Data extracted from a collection
▬▬▬▬▬▬▬▬▬▬

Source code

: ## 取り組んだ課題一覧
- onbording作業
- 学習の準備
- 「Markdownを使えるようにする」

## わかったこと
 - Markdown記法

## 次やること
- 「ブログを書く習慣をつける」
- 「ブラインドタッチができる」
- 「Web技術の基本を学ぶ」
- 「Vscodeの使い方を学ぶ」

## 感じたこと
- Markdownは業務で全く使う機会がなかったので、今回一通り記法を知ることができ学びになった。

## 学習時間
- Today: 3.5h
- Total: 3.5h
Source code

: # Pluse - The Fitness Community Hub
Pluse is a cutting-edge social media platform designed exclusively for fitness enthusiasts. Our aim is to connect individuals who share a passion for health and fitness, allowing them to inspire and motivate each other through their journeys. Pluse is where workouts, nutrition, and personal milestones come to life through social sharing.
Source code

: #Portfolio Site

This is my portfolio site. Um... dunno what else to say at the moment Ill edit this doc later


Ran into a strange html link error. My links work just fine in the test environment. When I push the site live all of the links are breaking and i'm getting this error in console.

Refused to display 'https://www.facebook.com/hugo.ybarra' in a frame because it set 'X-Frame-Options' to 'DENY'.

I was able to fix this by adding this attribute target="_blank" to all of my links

▬▬▬▬▬▬▬▬▬▬

[Task directions]
Please reproduce exactly the lines from the first one of the records above through the line containing "Fitness Community Hub", both included, and nothing else.

[Answer to the exercise]
Source code

: ## 取り組んだ課題一覧
- onbording作業
- 学習の準備
- 「Markdownを使えるようにする」

## わかったこと
 - Markdown記法

## 次やること
- 「ブログを書く習慣をつける」
- 「ブラインドタッチができる」
- 「Web技術の基本を学ぶ」
- 「Vscodeの使い方を学ぶ」

## 感じたこと
- Markdownは業務で全く使う機会がなかったので、今回一通り記法を知ることができ学びになった。

## 学習時間
- Today: 3.5h
- Total: 3.5h
Source code

: # Pluse - The Fitness Community Hub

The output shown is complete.